Aligns single end RNA-seq reads using the STAR aligner. Alignment results are given in a BAM file, which is automatically indexed and hence ready to be viewed in Chipster genome browser.
This tool uses the STAR (Spliced Transcripts Alignment to a Reference) aligner, which can accurately detect annotated and novel splice junctions in RNA-seq data. The tool uses a 2-pass mapping process where STAR performs the 1st pass mapping, automatically extracts splice junctions, inserts them into the genome index, and re-maps all reads in the 2nd mapping pass. This doesn't increase the number of detected novel junctions, but it allows more spliced reads mapping to novel junctions.
Chipster offers an Ensembl GTF file to detect annotated splice junctions, but you can also give your own. For example the GENCODE GTF is recommended by the STAR developers. The minimum required overhang is 1 base for annotated junctions and 8 bases for novel junctions. The tool uses STAR's parameter --outFilterType BySJout to filter out alignments which contain spurious novel junctions. It also uses the STAR parameter --outSAMstrandField intronMotif to add XS strand tags to spliced reads (the Cufflinks assembler needs these) and to remove unannotated non-canonical junctions for which the strand cannot be determined.

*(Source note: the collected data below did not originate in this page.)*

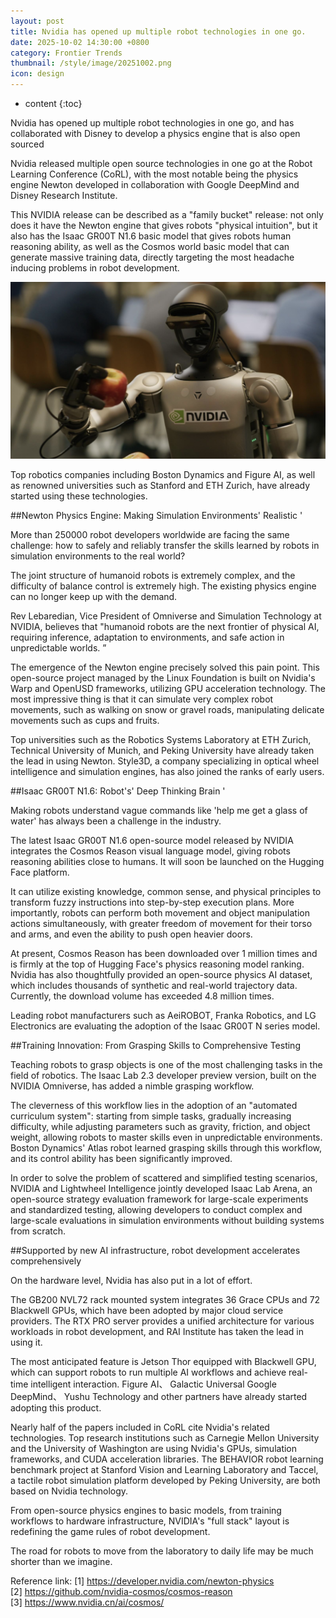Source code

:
 ```yaml
---
layout: post
title: Nvidia has opened up multiple robot technologies in one go.
date: 2025-10-02 14:30:00 +0800
category: Frontier Trends
thumbnail: /style/image/20251002.png
icon: design
---
```

* content
{:toc}

Nvidia has opened up multiple robot technologies in one go, and has collaborated with Disney to develop a physics engine that is also open sourced

Nvidia released multiple open source technologies in one go at the Robot Learning Conference (CoRL), with the most notable being the physics engine Newton developed in collaboration with Google DeepMind and Disney Research Institute.

This NVIDIA release can be described as a "family bucket" release: not only does it have the Newton engine that gives robots "physical intuition", but it also has the Isaac GR00T N1.6 basic model that gives robots human reasoning ability, as well as the Cosmos world basic model that can generate massive training data, directly targeting the most headache inducing problems in robot development.

![图片](/style/image/2025-10-02/1.png)

Top robotics companies including Boston Dynamics and Figure AI, as well as renowned universities such as Stanford and ETH Zurich, have already started using these technologies.

##Newton Physics Engine: Making Simulation Environments' Realistic '

More than 250000 robot developers worldwide are facing the same challenge: how to safely and reliably transfer the skills learned by robots in simulation environments to the real world?

The joint structure of humanoid robots is extremely complex, and the difficulty of balance control is extremely high. The existing physics engine can no longer keep up with the demand.

Rev Lebaredian, Vice President of Omniverse and Simulation Technology at NVIDIA, believes that "humanoid robots are the next frontier of physical AI, requiring inference, adaptation to environments, and safe action in unpredictable worlds. ”

The emergence of the Newton engine precisely solved this pain point. This open-source project managed by the Linux Foundation is built on Nvidia's Warp and OpenUSD frameworks, utilizing GPU acceleration technology. The most impressive thing is that it can simulate very complex robot movements, such as walking on snow or gravel roads, manipulating delicate movements such as cups and fruits.

Top universities such as the Robotics Systems Laboratory at ETH Zurich, Technical University of Munich, and Peking University have already taken the lead in using Newton. Style3D, a company specializing in optical wheel intelligence and simulation engines, has also joined the ranks of early users.

##Isaac GR00T N1.6: Robot's' Deep Thinking Brain '

Making robots understand vague commands like 'help me get a glass of water' has always been a challenge in the industry.

The latest Isaac GR00T N1.6 open-source model released by NVIDIA integrates the Cosmos Reason visual language model, giving robots reasoning abilities close to humans. It will soon be launched on the Hugging Face platform.

It can utilize existing knowledge, common sense, and physical principles to transform fuzzy instructions into step-by-step execution plans. More importantly, robots can perform both movement and object manipulation actions simultaneously, with greater freedom of movement for their torso and arms, and even the ability to push open heavier doors.

At present, Cosmos Reason has been downloaded over 1 million times and is firmly at the top of Hugging Face's physics reasoning model ranking. Nvidia has also thoughtfully provided an open-source physics AI dataset, which includes thousands of synthetic and real-world trajectory data. Currently, the download volume has exceeded 4.8 million times.

Leading robot manufacturers such as AeiROBOT, Franka Robotics, and LG Electronics are evaluating the adoption of the Isaac GR00T N series model.

##Training Innovation: From Grasping Skills to Comprehensive Testing

Teaching robots to grasp objects is one of the most challenging tasks in the field of robotics. The Isaac Lab 2.3 developer preview version, built on the NVIDIA Omniverse, has added a nimble grasping workflow.

The cleverness of this workflow lies in the adoption of an "automated curriculum system": starting from simple tasks, gradually increasing difficulty, while adjusting parameters such as gravity, friction, and object weight, allowing robots to master skills even in unpredictable environments. Boston Dynamics' Atlas robot learned grasping skills through this workflow, and its control ability has been significantly improved.

In order to solve the problem of scattered and simplified testing scenarios, NVIDIA and Lightwheel Intelligence jointly developed Isaac Lab Arena, an open-source strategy evaluation framework for large-scale experiments and standardized testing, allowing developers to conduct complex and large-scale evaluations in simulation environments without building systems from scratch.

##Supported by new AI infrastructure, robot development accelerates comprehensively

On the hardware level, Nvidia has also put in a lot of effort.

The GB200 NVL72 rack mounted system integrates 36 Grace CPUs and 72 Blackwell GPUs, which have been adopted by major cloud service providers. The RTX PRO server provides a unified architecture for various workloads in robot development, and RAI Institute has taken the lead in using it.

The most anticipated feature is Jetson Thor equipped with Blackwell GPU, which can support robots to run multiple AI workflows and achieve real-time intelligent interaction. Figure AI、 Galactic Universal Google DeepMind、 Yushu Technology and other partners have already started adopting this product.

Nearly half of the papers included in CoRL cite Nvidia's related technologies. Top research institutions such as Carnegie Mellon University and the University of Washington are using Nvidia's GPUs, simulation frameworks, and CUDA acceleration libraries. The BEHAVIOR robot learning benchmark project at Stanford Vision and Learning Laboratory and Taccel, a tactile robot simulation platform developed by Peking University, are both based on Nvidia technology.

From open-source physics engines to basic models, from training workflows to hardware infrastructure, NVIDIA's "full stack" layout is redefining the game rules of robot development.

The road for robots to move from the laboratory to daily life may be much shorter than we imagine.

Reference link:
\[1\] https://developer.nvidia.com/newton-physics   
\[2\] https://github.com/nvidia-cosmos/cosmos-reason   
\[3\] https://www.nvidia.cn/ai/cosmos/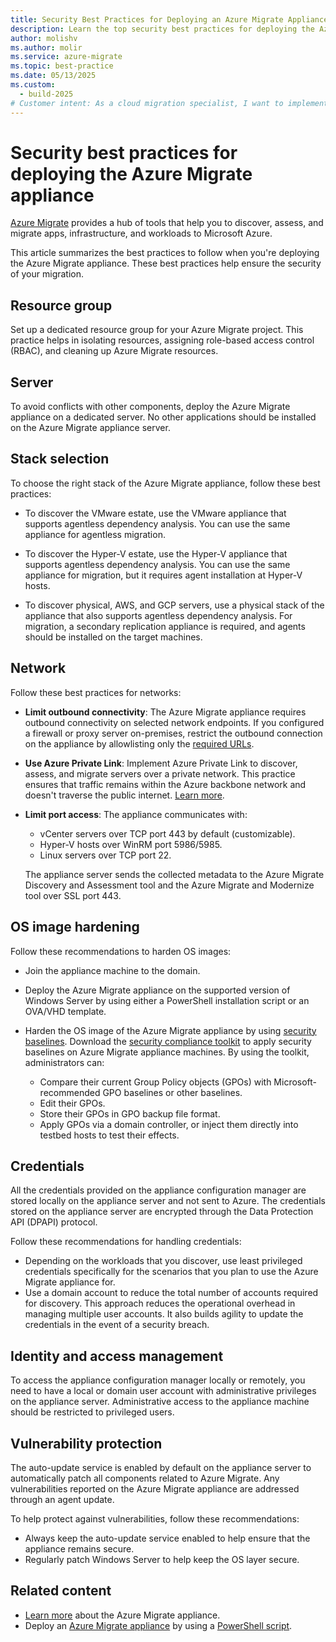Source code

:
 ```yaml
---
title: Security Best Practices for Deploying an Azure Migrate Appliance
description: Learn the top security best practices for deploying the Azure Migrate appliance and experiencing a safe and efficient migration process.
author: molishv
ms.author: molir
ms.service: azure-migrate
ms.topic: best-practice
ms.date: 05/13/2025
ms.custom:
  - build-2025
# Customer intent: As a cloud migration specialist, I want to implement security best practices for deploying the migration appliance, so that I can experience a secure and efficient migration process while protecting sensitive data.
---
```


# Security best practices for deploying the Azure Migrate appliance

[Azure Migrate](./migrate-services-overview.md) provides a hub of tools that help you to discover, assess, and migrate apps, infrastructure, and workloads to Microsoft Azure.

This article summarizes the best practices to follow when you're deploying the Azure Migrate appliance. These best practices help ensure the security of your migration.

## Resource group

Set up a dedicated resource group for your Azure Migrate project. This practice helps in isolating resources, assigning role-based access control (RBAC), and cleaning up Azure Migrate resources.

## Server

To avoid conflicts with other components, deploy the Azure Migrate appliance on a dedicated server. No other applications should be installed on the Azure Migrate appliance server.

## Stack selection

To choose the right stack of the Azure Migrate appliance, follow these best practices:

- To discover the VMware estate, use the VMware appliance that supports agentless dependency analysis. You can use the same appliance for agentless migration.

- To discover the Hyper-V estate, use the Hyper-V appliance that supports agentless dependency analysis. You can use the same appliance for migration, but it requires agent installation at Hyper-V hosts.  

- To discover physical, AWS, and GCP servers, use a physical stack of the appliance that also supports agentless dependency analysis. For migration, a secondary replication appliance is required, and agents should be installed on the target machines.

## Network

Follow these best practices for networks:

- **Limit outbound connectivity**: The Azure Migrate appliance requires outbound connectivity on selected network endpoints. If you configured a firewall or proxy server on-premises, restrict the outbound connection on the appliance by allowlisting only the [required URLs](https://aka.ms/Migrateapplianceurls).  

- **Use Azure Private Link**: Implement Azure Private Link to discover, assess, and migrate servers over a private network. This practice ensures that traffic remains within the Azure backbone network and doesn't traverse the public internet. [Learn more](how-to-use-azure-migrate-with-private-endpoints.md).

- **Limit port access**: The appliance communicates with:

  - vCenter servers over TCP port 443 by default (customizable).
  - Hyper-V hosts over WinRM port 5986/5985.
  - Linux servers over TCP port 22.

  The appliance server sends the collected metadata to the Azure Migrate Discovery and Assessment tool and the Azure Migrate and Modernize tool over SSL port 443.

## OS image hardening

Follow these recommendations to harden OS images:

- Join the appliance machine to the domain.  

- Deploy the Azure Migrate appliance on the supported version of Windows Server by using either a PowerShell installation script or an OVA/VHD template.  

- Harden the OS image of the Azure Migrate appliance by using [security baselines](/windows/security/operating-system-security/device-management/windows-security-configuration-framework/windows-security-baselines). Download the [security compliance toolkit](https://www.microsoft.com/en-us/download/details.aspx?id=55319) to apply security baselines on Azure Migrate appliance machines. By using the toolkit, administrators can:

  - Compare their current Group Policy objects (GPOs) with Microsoft-recommended GPO baselines or other baselines.
  - Edit their GPOs.
  - Store their GPOs in GPO backup file format.
  - Apply GPOs via a domain controller, or inject them directly into testbed hosts to test their effects.

## Credentials

All the credentials provided on the appliance configuration manager are stored locally on the appliance server and not sent to Azure. The credentials stored on the appliance server are encrypted through the Data Protection API (DPAPI) protocol.

Follow these recommendations for handling credentials:

- Depending on the workloads that you discover, use least privileged credentials specifically for the scenarios that you plan to use the Azure Migrate appliance for.
- Use a domain account to reduce the total number of accounts required for discovery. This approach reduces the operational overhead in managing multiple user accounts. It also builds agility to update the credentials in the event of a security breach.  

## Identity and access management

To access the appliance configuration manager locally or remotely, you need to have a local or domain user account with administrative privileges on the appliance server. Administrative access to the appliance machine should be restricted to privileged users.  

## Vulnerability protection

The auto-update service is enabled by default on the appliance server to automatically patch all components related to Azure Migrate. Any vulnerabilities reported on the Azure Migrate appliance are addressed through an agent update.

To help protect against vulnerabilities, follow these recommendations:

- Always keep the auto-update service enabled to help ensure that the appliance remains secure.
- Regularly patch Windows Server to help keep the OS layer secure.  

## Related content

- [Learn more](migrate-appliance.md) about the Azure Migrate appliance.
- Deploy an [Azure Migrate appliance](./migrate-appliance-architecture.md) by using a [PowerShell script](deploy-appliance-script.md).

Maximum alignments per read -parameter sets the maximum number of loci the read is allowed to map to. Alignments (all of them) will be output only if the read maps to no more loci than this value. Otherwise no alignments will be output, and the read will be counted as "mapped to too many loci" in the Log_final.txt file.
Maximum number of mismatches per -parameter filters out alignments which contain more mismatches than this number. Use value 999 to switch off this filter.
This tool uses the STAR aligner. Please cite the article:
Alexander Dobin et al: STAR: ultrafast universal RNA-seq aligner (2013) Bioinformatics 29: 15-21.
Please see the STAR manual for more details.